## WHAT YOU NEED TO DO
The lines below that include "news" are to be found and copied.

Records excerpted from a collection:
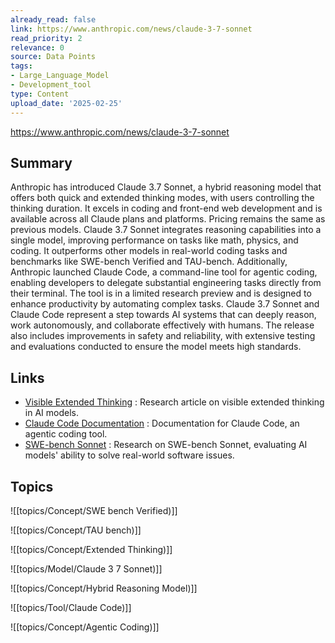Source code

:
 ```yaml
---
already_read: false
link: https://www.anthropic.com/news/claude-3-7-sonnet
read_priority: 2
relevance: 0
source: Data Points
tags:
- Large_Language_Model
- Development_tool
type: Content
upload_date: '2025-02-25'
---
```


https://www.anthropic.com/news/claude-3-7-sonnet
## Summary

Anthropic has introduced Claude 3.7 Sonnet, a hybrid reasoning model that offers both quick and extended thinking modes, with users controlling the thinking duration. It excels in coding and front-end web development and is available across all Claude plans and platforms. Pricing remains the same as previous models. Claude 3.7 Sonnet integrates reasoning capabilities into a single model, improving performance on tasks like math, physics, and coding. It outperforms other models in real-world coding tasks and benchmarks like SWE-bench Verified and TAU-bench. Additionally, Anthropic launched Claude Code, a command-line tool for agentic coding, enabling developers to delegate substantial engineering tasks directly from their terminal. The tool is in a limited research preview and is designed to enhance productivity by automating complex tasks. Claude 3.7 Sonnet and Claude Code represent a step towards AI systems that can deeply reason, work autonomously, and collaborate effectively with humans. The release also includes improvements in safety and reliability, with extensive testing and evaluations conducted to ensure the model meets high standards.
## Links

- [Visible Extended Thinking](https://www.anthropic.com/research/visible-extended-thinking) : Research article on visible extended thinking in AI models.
- [Claude Code Documentation](https://docs.anthropic.com/en/docs/agents-and-tools/claude-code) : Documentation for Claude Code, an agentic coding tool.
- [SWE-bench Sonnet](https://www.anthropic.com/research/swe-bench-sonnet) : Research on SWE-bench Sonnet, evaluating AI models' ability to solve real-world software issues.

## Topics

![[topics/Concept/SWE bench Verified)]]

![[topics/Concept/TAU bench)]]

![[topics/Concept/Extended Thinking)]]

![[topics/Model/Claude 3 7 Sonnet)]]

![[topics/Concept/Hybrid Reasoning Model)]]

![[topics/Tool/Claude Code)]]

![[topics/Concept/Agentic Coding)]]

## RESPONSE TO THE TASK
link: https://www.anthropic.com/news/claude-3-7-sonnet
https://www.anthropic.com/news/claude-3-7-sonnet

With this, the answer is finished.